More problem (not serious)
I had already started osm import without all these considerations and had to stop it. So maps1004 is out and we running eqiad on three nodes currently. My bad :(
Steps/Processes:
At each DC (starting from eqiad) maps1004
[x] Downtime tilerator checks on icinga for all slaves.
[x] Stop tilerator on all slaves and disable the systemd unit. Make sure it stays disabled. Ideally, we should mask this service but not sure if puppet will honour this.
[x] Depool masp1004 and disable puppet on maps1004(master).
[x] Reset postgres on maps1004. Make sure tilerator is running. Disable osm-replicate crontask. (This should be enabled after osm-import is complete)
[x] Start osm-import script using a dump before 2019-10-27 and an even older state file.
[] Continue to monitor import while making sure tilerator on slaves stay dead.
[x] when osm-import is completed, make sure tiles are being generated. This can be checked via tileratorUI.
[x] Enable replicate-osm crontask
[x] Pool maps1004(master)
On slaves (maps1001):
[x] Depool the slave
[x] downtime all alerts on the host and disable puppet.
[x] Re-init postgres.
These processes can be done via the postgres reinit cookbook.
[x] Enable tilerator after re-initialization is completed.
On slaves (maps1002):
[x] Depool the slave
[x] downtime all alerts on the host and disable puppet.
[x] Re-init postgres.
These processes can be done via the postgres reinit cookbook.
[x] Enable tilerator after re-initialization is completed.
On slaves (maps1003):
[x] Depool the slave
[x] downtime all alerts on the host and disable puppet.
[x] Re-init postgres.
These processes can be done via the postgres reinit cookbook.
[x] Enable tilerator after re-initialization is completed.
Codfw:
[x] Downtime tilerator checks on icinga for all slaves.
[x] Stop tilerator on all slaves and disable the systemd unit. Make sure it stays disabled. Ideally, we should mask this service but not sure if puppet will honour this.
[x] Depool maps2004 and disable puppet on maps2004(master).
[x] Reset postgres on maps2004. Make sure tilerator is running. Disable osm-replicate crontask. (This should be enabled after osm-import is complete)
[x] Start osm-import script using a dump before 2019-10-27 and an even older state file.
[x] Continue to monitor import while making sure tilerator on slaves stay dead.
[x] when osm-import is completed, make sure tiles are being generated. This can be checked via tileratorUI.
[x] Enable replicate-osm crontask
[x] Pool maps2004(master)
On slaves (maps2001):
[] Depool the slave
[] downtime all alerts on the host and disable puppet.
[] Re-init postgres.
These processes can be done via the postgres reinit cookbook.
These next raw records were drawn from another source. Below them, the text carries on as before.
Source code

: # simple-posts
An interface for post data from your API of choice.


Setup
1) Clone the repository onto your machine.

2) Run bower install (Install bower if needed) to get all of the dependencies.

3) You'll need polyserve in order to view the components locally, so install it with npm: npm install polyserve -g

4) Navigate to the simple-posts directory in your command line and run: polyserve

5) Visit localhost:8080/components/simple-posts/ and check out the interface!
[] Enable tilerator after re-initialization is completed.
On slaves (maps2002):
[] Depool the slave
[] downtime all alerts on the host and disable puppet.
[] Re-init postgres.
These processes can be done via the postgres reinit cookbook.
[] Enable tilerator after re-initialization is completed.
On slaves (maps2003):
[] Depool the slave
[] downtime all alerts on the host and disable puppet.
[] Re-init postgres.
These processes can be done via the postgres reinit cookbook.
[] Enable tilerator after re-initialization is completed.